Плодородный слой не избег общей участи. В тоже время он раскрыл далеко не все тайны. Да и могли ли «кудесники лабораторного стола» претендовать на безраздельное владение почвой, видя в ней лишь порошок, растертый в ступке и просеянный сквозь сито, ставя знак равенства, между пахотным слоем и «четвертым царством» природы?
Ни Либих, ни Буссенго, ни Виноградарский даже не подозревали, что имели дело лишь с его верхушкой, «головой». Они работали в мягком и влажном климате Центральной и Западной Европы. Случись им попасть в сухие степи, то заметили бы, какие «фокусы» выкидывают нижние горизонты, которые не принималась химиками и биологами в расчет. Вода, пропущенная сквозь природный фильтр, стала бы соленной. «Магнитная сила» в подвалах биосферы притягивала бы только натрий. Малая толика влаги, извлеченная из них солнечными лучами, поражала бы пахотный горизонт бесплодием.
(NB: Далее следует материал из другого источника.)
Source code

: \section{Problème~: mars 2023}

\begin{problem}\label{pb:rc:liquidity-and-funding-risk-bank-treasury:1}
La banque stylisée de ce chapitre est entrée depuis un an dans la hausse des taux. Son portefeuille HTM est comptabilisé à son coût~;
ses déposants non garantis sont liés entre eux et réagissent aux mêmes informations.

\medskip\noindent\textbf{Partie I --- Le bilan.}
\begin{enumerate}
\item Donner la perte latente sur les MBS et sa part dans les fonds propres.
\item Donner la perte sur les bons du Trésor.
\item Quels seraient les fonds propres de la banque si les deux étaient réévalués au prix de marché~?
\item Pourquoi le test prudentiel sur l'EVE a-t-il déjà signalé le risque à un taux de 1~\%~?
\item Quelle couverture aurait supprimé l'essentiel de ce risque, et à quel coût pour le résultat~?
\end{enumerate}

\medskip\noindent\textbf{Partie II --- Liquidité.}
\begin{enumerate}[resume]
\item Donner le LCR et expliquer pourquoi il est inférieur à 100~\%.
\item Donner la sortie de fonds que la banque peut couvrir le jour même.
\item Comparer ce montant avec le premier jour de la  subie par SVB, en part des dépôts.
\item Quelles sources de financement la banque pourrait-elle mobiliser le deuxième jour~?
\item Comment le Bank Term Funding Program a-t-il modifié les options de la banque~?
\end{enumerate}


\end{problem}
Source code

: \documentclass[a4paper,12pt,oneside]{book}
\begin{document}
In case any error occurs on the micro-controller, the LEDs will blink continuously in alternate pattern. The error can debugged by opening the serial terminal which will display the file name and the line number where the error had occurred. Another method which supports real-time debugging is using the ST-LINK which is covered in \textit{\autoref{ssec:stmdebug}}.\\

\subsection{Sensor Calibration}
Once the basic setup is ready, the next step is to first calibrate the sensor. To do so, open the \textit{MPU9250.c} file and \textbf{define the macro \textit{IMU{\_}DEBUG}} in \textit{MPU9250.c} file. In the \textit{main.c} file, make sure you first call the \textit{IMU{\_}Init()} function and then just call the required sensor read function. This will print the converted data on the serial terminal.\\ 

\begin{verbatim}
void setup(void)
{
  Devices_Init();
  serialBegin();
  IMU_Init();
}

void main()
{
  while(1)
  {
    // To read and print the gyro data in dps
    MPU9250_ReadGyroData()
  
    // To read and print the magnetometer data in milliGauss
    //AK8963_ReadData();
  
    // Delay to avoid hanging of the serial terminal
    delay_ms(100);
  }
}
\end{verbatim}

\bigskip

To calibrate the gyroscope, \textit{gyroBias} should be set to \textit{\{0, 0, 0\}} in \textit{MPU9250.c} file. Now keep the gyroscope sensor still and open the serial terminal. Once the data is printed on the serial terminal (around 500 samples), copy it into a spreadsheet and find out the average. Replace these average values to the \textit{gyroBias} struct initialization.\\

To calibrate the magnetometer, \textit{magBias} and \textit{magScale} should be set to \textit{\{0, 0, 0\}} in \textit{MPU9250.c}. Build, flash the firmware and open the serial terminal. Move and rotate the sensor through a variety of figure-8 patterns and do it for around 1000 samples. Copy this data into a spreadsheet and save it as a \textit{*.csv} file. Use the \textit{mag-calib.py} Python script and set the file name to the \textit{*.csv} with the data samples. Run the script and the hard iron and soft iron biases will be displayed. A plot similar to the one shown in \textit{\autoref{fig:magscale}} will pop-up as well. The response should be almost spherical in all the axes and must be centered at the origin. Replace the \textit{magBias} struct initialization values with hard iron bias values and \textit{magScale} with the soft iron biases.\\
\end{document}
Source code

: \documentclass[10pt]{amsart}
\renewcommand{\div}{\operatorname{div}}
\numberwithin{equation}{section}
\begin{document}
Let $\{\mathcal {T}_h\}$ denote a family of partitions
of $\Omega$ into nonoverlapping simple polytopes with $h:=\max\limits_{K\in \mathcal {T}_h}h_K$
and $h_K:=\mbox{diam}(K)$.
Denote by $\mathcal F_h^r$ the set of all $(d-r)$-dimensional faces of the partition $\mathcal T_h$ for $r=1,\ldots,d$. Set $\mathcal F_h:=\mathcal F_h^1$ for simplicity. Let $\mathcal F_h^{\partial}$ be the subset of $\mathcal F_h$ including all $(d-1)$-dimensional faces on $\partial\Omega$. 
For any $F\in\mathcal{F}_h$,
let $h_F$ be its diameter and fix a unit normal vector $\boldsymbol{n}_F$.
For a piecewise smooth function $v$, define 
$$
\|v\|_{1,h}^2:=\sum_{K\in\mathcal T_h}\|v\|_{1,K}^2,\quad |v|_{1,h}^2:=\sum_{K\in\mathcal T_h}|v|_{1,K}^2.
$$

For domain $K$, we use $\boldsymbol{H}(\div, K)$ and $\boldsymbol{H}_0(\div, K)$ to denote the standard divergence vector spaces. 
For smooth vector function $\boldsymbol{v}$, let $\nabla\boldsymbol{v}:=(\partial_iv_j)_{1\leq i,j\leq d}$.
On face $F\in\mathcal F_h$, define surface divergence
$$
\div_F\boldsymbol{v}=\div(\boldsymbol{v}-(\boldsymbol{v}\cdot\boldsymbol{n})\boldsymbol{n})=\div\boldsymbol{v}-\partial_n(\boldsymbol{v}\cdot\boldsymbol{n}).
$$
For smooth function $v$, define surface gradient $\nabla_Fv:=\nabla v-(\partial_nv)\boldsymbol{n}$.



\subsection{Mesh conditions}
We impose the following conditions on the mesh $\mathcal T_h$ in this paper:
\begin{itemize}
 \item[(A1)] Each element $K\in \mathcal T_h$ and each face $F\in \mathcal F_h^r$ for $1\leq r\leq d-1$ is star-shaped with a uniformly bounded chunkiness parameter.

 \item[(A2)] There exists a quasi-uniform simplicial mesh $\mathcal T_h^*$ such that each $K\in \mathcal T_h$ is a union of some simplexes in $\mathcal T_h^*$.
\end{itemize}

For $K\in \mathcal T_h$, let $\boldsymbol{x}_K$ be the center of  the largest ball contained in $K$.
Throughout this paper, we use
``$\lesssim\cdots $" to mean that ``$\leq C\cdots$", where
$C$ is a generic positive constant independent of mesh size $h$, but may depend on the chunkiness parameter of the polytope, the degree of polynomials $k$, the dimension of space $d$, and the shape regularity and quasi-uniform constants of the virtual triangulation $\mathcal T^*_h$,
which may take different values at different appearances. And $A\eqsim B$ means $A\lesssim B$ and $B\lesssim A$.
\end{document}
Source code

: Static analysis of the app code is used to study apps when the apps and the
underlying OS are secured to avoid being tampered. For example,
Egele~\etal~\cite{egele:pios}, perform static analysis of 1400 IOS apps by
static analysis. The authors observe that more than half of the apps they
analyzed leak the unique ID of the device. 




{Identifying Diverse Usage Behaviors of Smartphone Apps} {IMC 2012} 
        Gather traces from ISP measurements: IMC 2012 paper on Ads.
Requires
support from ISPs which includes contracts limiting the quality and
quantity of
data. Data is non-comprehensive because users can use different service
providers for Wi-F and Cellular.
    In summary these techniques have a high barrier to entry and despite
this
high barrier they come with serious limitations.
Иначе смотрели на почву геологи. Их интересовали все «слои земные», породы и минералы. Правда, поначалу, они мало интересовались самым верхним из них. Но вскоре догадались: секрет происхождения «руд и каменьев» не всегда скрыт в недрах. Иногда «на наших глазах проистекает сие великое таинство, медленно и незримо оно превращает скалы в песок, песок в глину, глину в почву». Так писал русский исследователь Василий Михайлович Севергин.
Среди коллег он слыл домоседом и занудой. Ну, какой землевед той поры не побывал в Сибири, на Урале, в Средней Азии и на Кавказе? Василий Михайлович же кочевал между Чудским озером и Дерптом (ныне Тарту), делая скучные пометки в своем дневнике: «почва темно-серая, при осязании грубая, под воздействием кислоты не вскипает, перемешена с мелкими зернышками бело-серого кварца». Какого романтика вдохновят подобные записи?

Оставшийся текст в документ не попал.